Banh day (pronounced yầy) is a very simple and traditional rice cake with a great story. Vietnamese legend has it that the wise King Hung Vuong the VI had a competition to decide which one of his 22 sons was going to succeed him on the throne. The competition was to find the most tasty dish in the country and serve it to the King during the last day of the lunar month. The person with the tastiest dish would inherit the throne (Top Chef eat your heart out). So each prince went off and scoured the land and seas in search of rare delicacies to make that perfect dish. The exception was one prince name Lang Lieu (Tiet Lieu). Though he was a prince by title, he was humble and lived a modest life as his mother was not the queen (in those days the king had many children with concubines). He stayed in the Vietnam to search for his inspiration. However, as the day of judgment neared, he still did not have a dish. But one day he fell asleep and in his dreams a deity appeared to him and rewarded him for his humbleness and modest life and gave him directions for two different rice dishes:
"make two different rice cakes, one square cake to symbolize the earth and in it, put mung beans and pork to symbolize the plants and animals. Finally wrap it in banana leaves and call it banh chung. With the same rice make a round rice cake to symbolize the heavens and make it white and pure and call it banh day."
So on the last day of the lunar month, the day before the first day of spring, all the princes showed King Hung Vuong VI their dishes. Many were lavish, exotic, and delicious. But the simplest and one that intrigued the King the most was Lang Lieu's banh day and banh chung. The king asked him to explain these dishes and Lang Lieu said,
"Rice is the most precious food item in the land and yet also the most abundant. I have created dishes that symbolize the harmony between the earth and heaven so that all of our people can enjoy."
Realizing the humbleness and wisdom of Lang Lieu, King Hung Vuong VI, declared him the winner and successor to the throne of Vietnam. The recipes were passed to the people of Vietnam to enjoy and to this day, banh chung and banh day are served during Tet, the lunar new year by almost everyone in the country. If you heard a different version of this story...well, as legends go--it changes every time it's told :)
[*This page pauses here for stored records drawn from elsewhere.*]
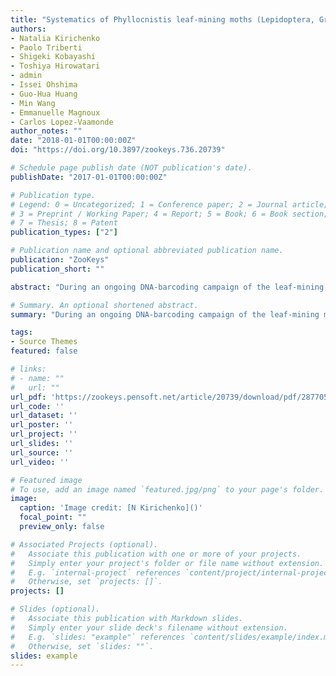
```yaml
---
title: "Systematics of Phyllocnistis leaf-mining moths (Lepidoptera, Gracillariidae) feeding on dogwood (Cornus spp.) in Northeast Asia, with the description of three new species"
authors:
- Natalia Kirichenko
- Paolo Triberti
- Shigeki Kobayashi
- Toshiya Hirowatari
- admin
- Issei Ohshima
- Guo-Hua Huang
- Min Wang
- Emmanuelle Magnoux
- Carlos Lopez-Vaamonde
author_notes: ""
date: "2018-01-01T00:00:00Z"
doi: "https://doi.org/10.3897/zookeys.736.20739"

# Schedule page publish date (NOT publication's date).
publishDate: "2017-01-01T00:00:00Z"

# Publication type.
# Legend: 0 = Uncategorized; 1 = Conference paper; 2 = Journal article;
# 3 = Preprint / Working Paper; 4 = Report; 5 = Book; 6 = Book section;
# 7 = Thesis; 8 = Patent
publication_types: ["2"]

# Publication name and optional abbreviated publication name.
publication: "ZooKeys"
publication_short: ""

abstract: "During an ongoing DNA-barcoding campaign of the leaf-mining moths that feed on woody plants in Northeast Asia, four lineages of the genus Phyllocnistis (Gracillariidae, Phyllocnistinae) were discovered on dogwood (Cornus spp): P. cornella Ermolaev, 1987 on C. controversa Hemsl. (Japan: Hokkaido) and three new species – one feeding on C. controversa, C. florida L. and C. macrophylla Wall. in Japan (Honshu, Shi- koku, Kyushu), a second species on C. macrophylla in China (Yunnan) and a third on Siberian dogwood Cornus alba L. in Russia (Siberia). All these species showed differences in morphology, in the barcode region of the cytochrome c oxidase I gene and in two nuclear genes (histone H3 and 28S ribosomal RNA). No correlation was found between the deep mitochondrial splits observed and the Wolbachia infection pattern. Based on both morphological and molecular evidence, the three recently discovered lineages are described here as new species: P. indistincta Kobayashi & Triberti, sp. n. (Japan), P. saepta Kirichenko, Ohshima & Huang, sp. n. (China) and P. verae Kirichenko, Triberti & Lopez-Vaamonde, sp. n. (Russia). In addition, the authors re-describe the adult morphology of P. cornella, provide the first record of this species from Japan and highlight the diagnostic characters that allow these Cornus-feeding Phyllocnistis species to be distinguished."

# Summary. An optional shortened abstract.
summary: "During an ongoing DNA-barcoding campaign of the leaf-mining moths that feed on woody plants in Northeast Asia, four lineages of the genus Phyllocnistis (Gracillariidae, Phyllocnistinae) were discovered on dogwood (Cornus spp)"

tags:
- Source Themes
featured: false

# links:
# - name: ""
#   url: ""
url_pdf: 'https://zookeys.pensoft.net/article/20739/download/pdf/287705'
url_code: ''
url_dataset: ''
url_poster: ''
url_project: ''
url_slides: ''
url_source: ''
url_video: ''

# Featured image
# To use, add an image named `featured.jpg/png` to your page's folder. 
image:
  caption: 'Image credit: [N Kirichenko]()'
  focal_point: ""
  preview_only: false

# Associated Projects (optional).
#   Associate this publication with one or more of your projects.
#   Simply enter your project's folder or file name without extension.
#   E.g. `internal-project` references `content/project/internal-project/index.md`.
#   Otherwise, set `projects: []`.
projects: []

# Slides (optional).
#   Associate this publication with Markdown slides.
#   Simply enter your slide deck's filename without extension.
#   E.g. `slides: "example"` references `content/slides/example/index.md`.
#   Otherwise, set `slides: ""`.
slides: example
---
```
Even though we're 6 months ahead of the lunar new year in February 14, 2010, these dishes, especially banh day are often eaten year round. Sandwich a piece of fried cha lua (Vietnamese ham) and it becomes a Vietnamese "hamburger" that's surprisingly tasty and brings back great memories eating this growing up. Cha lua can be found in most Asian groceries either wrapped in aluminum foil or banana leaf.
Banh Day (Vietnamese Rice Cakes)
- 16 oz package of glutinous rice flour (makes about 12-14 cakes)
- 1 3/4 cups cold water
- 1/2 ts salt
- cooking oil
- banana leaves cut into circles about 3-4 inch diameter (or use aluminum foil)
- cha lua (Vietnamese ham)
Brush a light layer of oil on top side of the banana leaves or aluminum foil.
Pinch off a small piece of dough and roll into a small ball slightly smaller then the size of a golf ball and place on banana leaf. Gently flatten just a bit, but not too much as it will flatten further when cooked.
Place in steamer tray with plenty of space between as these will expand. With a boiling steamer, steam for about 8 minutes until completely opaque. Over steaming will cause it to flatten. Remove and allow to cool about 10 minutes or so and serve with slice of cha lua.
To store, brush on another thin layer of oil on top of one rice cake and then flip another rice cake on top so that the banana leaves are on both ends. Wrap with saran wrap. This stores in the fridge for about a week. Reheat in the microwave for about 45 secs.
Stick a piece of cha lua (Vietnamese ham) inside and it's simple but yet tasty and even addicting snack. Some even dip this in fish sauce. The soft and sticky glutinous rice cake celebrates the simplicity and importance of rice in Vietnamese culture and is a treat fit for both Kings and commoners.